Associated Press

KOLKATA, India (AP) _ A key ally of India’s ruling coalition withdrew its support from the government Tuesday to protest recent economic reforms, including a move to open the country’s huge retail sector.

Ministers from the Trinamool Congress party will resign from India’s Cabinet on Friday, its leader Mamata Banerjee told reporters in the eastern city of Kolkata.

The departure of the ally and its 19 lawmakers from the Congress party-led ruling coalition wouldn’t immediately weaken the government, which still has the support of over 300 legislators and needs 272 to stay in power. But it would leave the government vulnerable to the whims of its other allies, most of which strongly oppose the surprise move to allow foreign investment in the retail sector.

Congress party spokesman Janardhan Dwivedi said it still considers Banerjee a “valuable ally,” leading to speculation that she might be cajoled into rejoining the coalition before her party’s ministers resign on Friday.

Decisions by the government to open airlines to foreign capital, sell minority stakes in four state-run companies and hike diesel fuel prices have also drawn sharp criticism.

Opposition parties have also criticized the reforms, which were announced last week. Some, including the Hindu nationalist Bharatiya Janata Party and leftist groups, have planned a countrywide strike and protests on Thursday.

“The people want a reversal of this entire set of policies that the government is trying to impose,” Brinda Karat, a lawmaker with the Communist Party India (Marxist), told New Delhi Television channel.

Banerjee had initially demanded that the government reverse the reforms within 72 hours.

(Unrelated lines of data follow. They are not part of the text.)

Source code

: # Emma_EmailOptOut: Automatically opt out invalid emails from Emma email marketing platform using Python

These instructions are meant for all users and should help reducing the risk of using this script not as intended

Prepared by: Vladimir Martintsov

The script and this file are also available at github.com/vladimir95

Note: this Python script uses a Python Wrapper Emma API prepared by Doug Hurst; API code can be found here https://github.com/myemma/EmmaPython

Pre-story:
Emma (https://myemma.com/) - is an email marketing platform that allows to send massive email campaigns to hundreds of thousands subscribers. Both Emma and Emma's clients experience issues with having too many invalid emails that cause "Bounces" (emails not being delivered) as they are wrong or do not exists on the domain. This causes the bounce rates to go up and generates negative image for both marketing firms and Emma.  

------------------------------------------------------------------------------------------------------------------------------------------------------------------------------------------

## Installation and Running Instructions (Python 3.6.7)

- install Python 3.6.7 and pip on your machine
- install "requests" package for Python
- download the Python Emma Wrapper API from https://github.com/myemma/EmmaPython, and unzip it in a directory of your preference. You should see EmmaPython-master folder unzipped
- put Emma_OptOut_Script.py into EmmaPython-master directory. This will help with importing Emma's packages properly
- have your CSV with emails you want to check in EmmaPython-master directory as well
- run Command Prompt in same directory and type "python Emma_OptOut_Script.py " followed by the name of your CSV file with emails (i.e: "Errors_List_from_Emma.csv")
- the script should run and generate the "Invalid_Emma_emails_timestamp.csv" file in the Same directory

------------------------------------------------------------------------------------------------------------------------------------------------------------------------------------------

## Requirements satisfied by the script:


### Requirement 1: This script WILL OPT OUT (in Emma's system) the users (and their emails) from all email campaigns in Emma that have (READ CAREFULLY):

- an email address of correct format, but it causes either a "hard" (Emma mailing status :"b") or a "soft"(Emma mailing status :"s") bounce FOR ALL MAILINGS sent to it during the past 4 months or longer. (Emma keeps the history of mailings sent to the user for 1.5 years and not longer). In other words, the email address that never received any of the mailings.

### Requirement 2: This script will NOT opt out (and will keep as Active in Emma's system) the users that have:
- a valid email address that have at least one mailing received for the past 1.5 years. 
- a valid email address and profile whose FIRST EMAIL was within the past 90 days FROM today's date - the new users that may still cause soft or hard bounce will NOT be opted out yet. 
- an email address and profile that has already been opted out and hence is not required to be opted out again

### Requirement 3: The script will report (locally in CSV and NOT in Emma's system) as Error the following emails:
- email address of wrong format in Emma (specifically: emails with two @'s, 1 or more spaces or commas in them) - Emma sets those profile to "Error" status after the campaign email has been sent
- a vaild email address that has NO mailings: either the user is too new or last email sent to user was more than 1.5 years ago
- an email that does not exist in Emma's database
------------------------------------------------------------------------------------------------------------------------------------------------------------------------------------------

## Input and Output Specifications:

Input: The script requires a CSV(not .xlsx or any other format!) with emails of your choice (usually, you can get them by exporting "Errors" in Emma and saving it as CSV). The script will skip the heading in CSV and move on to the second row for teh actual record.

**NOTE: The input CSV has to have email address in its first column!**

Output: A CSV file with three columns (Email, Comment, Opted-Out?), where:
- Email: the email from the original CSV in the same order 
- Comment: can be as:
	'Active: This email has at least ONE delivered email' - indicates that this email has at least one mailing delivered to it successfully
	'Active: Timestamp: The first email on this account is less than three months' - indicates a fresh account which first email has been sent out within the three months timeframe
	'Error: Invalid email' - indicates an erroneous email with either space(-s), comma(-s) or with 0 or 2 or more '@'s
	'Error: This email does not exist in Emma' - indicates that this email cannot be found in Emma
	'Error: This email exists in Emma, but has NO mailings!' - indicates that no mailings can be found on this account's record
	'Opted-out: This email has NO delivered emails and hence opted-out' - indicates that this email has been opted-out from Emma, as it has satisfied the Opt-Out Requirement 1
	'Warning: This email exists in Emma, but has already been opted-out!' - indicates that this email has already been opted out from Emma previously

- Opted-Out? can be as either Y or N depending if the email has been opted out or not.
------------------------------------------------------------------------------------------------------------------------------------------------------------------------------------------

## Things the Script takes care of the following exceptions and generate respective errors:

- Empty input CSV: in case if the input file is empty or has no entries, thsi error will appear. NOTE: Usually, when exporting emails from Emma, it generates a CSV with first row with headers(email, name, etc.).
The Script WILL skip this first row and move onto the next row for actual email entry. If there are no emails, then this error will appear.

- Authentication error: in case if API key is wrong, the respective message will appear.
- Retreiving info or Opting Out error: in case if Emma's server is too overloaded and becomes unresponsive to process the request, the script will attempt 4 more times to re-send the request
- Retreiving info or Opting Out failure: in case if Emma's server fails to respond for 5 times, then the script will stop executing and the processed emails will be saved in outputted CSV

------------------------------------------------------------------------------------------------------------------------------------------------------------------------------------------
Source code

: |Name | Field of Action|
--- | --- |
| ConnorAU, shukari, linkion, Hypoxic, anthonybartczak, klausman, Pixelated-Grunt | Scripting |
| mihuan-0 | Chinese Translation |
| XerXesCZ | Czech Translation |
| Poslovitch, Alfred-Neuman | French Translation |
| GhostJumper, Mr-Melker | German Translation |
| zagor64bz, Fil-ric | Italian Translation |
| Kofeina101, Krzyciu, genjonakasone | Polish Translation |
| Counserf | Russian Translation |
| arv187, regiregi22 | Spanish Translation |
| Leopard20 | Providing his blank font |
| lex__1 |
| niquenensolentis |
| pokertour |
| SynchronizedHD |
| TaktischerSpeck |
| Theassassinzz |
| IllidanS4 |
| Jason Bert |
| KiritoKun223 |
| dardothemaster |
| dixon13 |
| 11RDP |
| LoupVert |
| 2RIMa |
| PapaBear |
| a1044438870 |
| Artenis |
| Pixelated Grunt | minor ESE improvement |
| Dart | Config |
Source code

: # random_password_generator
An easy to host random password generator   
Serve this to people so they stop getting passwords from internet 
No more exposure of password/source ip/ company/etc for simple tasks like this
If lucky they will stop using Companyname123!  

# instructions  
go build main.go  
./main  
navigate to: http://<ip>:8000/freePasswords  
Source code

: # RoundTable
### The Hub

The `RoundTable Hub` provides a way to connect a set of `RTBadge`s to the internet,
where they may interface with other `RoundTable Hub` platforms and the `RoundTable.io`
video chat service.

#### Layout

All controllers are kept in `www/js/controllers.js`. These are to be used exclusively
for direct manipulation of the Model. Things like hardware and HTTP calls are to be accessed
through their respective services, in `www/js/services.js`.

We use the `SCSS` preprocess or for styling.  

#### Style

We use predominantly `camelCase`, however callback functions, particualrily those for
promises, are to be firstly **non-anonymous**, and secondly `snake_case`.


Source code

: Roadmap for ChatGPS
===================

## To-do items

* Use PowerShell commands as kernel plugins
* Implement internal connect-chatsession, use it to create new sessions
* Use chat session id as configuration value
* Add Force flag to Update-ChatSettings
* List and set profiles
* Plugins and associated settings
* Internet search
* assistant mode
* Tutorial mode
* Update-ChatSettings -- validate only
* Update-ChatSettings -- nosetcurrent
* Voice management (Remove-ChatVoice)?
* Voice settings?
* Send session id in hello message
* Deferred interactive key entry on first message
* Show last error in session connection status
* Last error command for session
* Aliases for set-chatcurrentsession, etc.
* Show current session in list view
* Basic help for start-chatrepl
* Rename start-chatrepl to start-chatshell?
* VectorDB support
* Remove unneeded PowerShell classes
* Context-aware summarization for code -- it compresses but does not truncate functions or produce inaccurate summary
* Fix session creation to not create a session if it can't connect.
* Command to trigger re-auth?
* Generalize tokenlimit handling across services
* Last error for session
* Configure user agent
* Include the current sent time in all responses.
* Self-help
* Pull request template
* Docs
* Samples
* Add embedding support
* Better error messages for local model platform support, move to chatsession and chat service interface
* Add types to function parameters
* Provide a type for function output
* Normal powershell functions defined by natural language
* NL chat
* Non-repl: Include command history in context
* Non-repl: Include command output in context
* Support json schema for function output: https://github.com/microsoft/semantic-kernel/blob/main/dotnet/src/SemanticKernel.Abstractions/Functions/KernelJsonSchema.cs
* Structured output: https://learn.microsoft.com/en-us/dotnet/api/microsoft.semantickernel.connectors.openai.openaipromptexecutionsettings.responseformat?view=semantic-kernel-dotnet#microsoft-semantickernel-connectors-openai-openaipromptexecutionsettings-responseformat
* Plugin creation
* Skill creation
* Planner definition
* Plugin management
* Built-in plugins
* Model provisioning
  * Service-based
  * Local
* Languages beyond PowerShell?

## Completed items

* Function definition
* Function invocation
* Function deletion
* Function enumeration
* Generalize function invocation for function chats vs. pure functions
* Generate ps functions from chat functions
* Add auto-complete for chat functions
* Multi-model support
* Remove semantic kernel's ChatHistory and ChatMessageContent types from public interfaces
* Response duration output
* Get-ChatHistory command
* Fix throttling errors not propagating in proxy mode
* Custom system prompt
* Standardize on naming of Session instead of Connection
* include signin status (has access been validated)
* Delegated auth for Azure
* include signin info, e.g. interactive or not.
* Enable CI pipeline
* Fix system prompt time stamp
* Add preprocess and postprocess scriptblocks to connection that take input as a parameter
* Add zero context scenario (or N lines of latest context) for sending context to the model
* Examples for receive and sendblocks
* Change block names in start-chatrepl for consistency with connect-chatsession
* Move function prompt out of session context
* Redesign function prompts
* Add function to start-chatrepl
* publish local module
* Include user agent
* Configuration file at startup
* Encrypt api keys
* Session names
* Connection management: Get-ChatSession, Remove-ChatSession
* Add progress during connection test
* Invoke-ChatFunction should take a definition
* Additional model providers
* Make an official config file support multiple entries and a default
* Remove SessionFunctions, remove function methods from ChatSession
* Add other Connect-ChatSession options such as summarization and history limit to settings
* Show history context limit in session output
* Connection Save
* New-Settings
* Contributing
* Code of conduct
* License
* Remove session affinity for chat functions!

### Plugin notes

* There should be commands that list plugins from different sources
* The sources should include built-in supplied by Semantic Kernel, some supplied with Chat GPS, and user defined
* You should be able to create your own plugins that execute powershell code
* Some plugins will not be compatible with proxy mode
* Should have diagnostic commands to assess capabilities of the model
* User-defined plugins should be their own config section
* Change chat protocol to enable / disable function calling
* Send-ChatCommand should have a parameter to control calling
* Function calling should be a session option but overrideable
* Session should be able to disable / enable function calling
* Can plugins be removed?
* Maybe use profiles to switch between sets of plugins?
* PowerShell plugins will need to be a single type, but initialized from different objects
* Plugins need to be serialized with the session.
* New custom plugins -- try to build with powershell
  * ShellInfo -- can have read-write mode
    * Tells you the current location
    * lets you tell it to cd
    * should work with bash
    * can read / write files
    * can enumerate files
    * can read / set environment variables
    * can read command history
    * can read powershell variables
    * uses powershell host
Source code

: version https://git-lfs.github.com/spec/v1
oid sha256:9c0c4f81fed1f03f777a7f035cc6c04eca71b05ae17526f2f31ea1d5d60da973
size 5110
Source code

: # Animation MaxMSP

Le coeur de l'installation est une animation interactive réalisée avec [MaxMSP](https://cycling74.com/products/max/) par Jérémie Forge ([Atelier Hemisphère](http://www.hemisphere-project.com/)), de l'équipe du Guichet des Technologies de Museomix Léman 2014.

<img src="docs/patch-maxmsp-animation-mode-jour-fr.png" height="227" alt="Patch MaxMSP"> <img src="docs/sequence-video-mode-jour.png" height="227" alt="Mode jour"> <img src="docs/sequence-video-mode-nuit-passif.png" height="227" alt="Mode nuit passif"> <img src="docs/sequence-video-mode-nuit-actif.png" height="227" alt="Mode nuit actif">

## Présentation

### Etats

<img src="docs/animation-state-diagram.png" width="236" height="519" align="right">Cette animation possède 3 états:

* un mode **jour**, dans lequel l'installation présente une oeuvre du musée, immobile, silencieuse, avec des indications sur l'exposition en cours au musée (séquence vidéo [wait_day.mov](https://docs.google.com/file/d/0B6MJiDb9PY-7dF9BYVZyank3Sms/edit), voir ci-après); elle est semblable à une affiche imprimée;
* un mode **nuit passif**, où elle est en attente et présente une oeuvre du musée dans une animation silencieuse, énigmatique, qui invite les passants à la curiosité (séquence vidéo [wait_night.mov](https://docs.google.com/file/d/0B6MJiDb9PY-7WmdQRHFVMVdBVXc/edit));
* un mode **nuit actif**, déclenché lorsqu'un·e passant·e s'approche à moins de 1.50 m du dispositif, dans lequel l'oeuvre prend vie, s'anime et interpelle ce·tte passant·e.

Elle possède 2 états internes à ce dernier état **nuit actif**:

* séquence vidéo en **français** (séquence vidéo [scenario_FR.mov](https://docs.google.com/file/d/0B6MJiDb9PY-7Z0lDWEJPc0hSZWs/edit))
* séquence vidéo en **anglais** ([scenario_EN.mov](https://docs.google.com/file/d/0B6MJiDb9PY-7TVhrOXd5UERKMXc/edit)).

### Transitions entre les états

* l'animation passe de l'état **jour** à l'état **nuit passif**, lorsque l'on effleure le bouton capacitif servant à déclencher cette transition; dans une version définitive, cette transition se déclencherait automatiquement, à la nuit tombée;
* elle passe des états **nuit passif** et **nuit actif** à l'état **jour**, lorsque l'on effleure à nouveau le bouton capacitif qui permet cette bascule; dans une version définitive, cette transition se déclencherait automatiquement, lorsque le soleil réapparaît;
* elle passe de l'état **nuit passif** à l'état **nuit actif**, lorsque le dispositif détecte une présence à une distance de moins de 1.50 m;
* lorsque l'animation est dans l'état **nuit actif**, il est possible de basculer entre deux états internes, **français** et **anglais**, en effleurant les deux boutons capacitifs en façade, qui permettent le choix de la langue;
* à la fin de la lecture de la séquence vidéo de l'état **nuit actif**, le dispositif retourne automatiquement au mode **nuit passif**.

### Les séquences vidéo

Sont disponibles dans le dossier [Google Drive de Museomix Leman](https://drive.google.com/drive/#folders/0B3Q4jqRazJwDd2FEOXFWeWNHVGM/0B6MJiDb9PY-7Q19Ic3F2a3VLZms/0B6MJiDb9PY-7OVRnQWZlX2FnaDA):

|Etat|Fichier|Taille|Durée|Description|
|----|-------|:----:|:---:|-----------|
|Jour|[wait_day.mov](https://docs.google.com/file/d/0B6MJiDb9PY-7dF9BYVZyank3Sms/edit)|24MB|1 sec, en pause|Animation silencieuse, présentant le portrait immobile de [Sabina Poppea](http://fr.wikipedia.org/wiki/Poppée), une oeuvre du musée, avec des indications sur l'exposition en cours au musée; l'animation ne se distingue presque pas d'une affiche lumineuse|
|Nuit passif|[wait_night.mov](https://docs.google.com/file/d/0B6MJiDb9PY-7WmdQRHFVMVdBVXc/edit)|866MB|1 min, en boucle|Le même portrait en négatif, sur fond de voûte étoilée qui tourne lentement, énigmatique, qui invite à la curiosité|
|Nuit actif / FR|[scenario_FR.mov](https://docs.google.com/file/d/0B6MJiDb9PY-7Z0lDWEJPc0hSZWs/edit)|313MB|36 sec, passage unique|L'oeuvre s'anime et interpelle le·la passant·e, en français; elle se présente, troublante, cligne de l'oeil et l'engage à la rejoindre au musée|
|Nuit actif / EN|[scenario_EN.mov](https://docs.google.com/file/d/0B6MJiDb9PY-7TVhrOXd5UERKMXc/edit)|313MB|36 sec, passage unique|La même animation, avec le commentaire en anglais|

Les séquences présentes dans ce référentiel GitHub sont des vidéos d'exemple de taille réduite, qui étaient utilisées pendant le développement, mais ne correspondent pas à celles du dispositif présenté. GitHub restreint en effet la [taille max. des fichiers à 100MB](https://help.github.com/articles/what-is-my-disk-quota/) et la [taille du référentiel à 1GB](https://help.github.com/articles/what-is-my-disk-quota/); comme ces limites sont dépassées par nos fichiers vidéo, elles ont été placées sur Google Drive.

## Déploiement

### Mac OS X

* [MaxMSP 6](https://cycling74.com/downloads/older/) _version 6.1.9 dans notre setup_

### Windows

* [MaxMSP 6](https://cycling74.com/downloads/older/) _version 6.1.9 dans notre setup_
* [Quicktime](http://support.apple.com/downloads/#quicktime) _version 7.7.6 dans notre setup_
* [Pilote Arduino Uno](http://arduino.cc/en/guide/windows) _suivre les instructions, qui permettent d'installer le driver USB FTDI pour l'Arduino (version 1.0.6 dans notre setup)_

On Tuesday she called the new retail policy a “disaster” for India’s poor.

Banerjee was also one of the loudest critics of the government’s previous attempt to open the retail market to foreign companies such as Wal-Mart, which ended last year in a humiliating back-down for the ruling party.

Earlier this week Finance Minister P. Chidambaram ruled out any rollback of the contentious measures.

The reforms are aimed at boosting growth in a slowing economy and come after months of policy paralysis as the government battled a series of corruption scandals. Business leaders have welcomed moves to reduce the government’s massive subsidy burden by increasing the price of diesel fuel.

The decision on retail investment would allow foreign companies to own majority stakes in supermarkets and other big retailers for the first time. However, individual states would have the right to decide whether to let the retailers operate in their territory.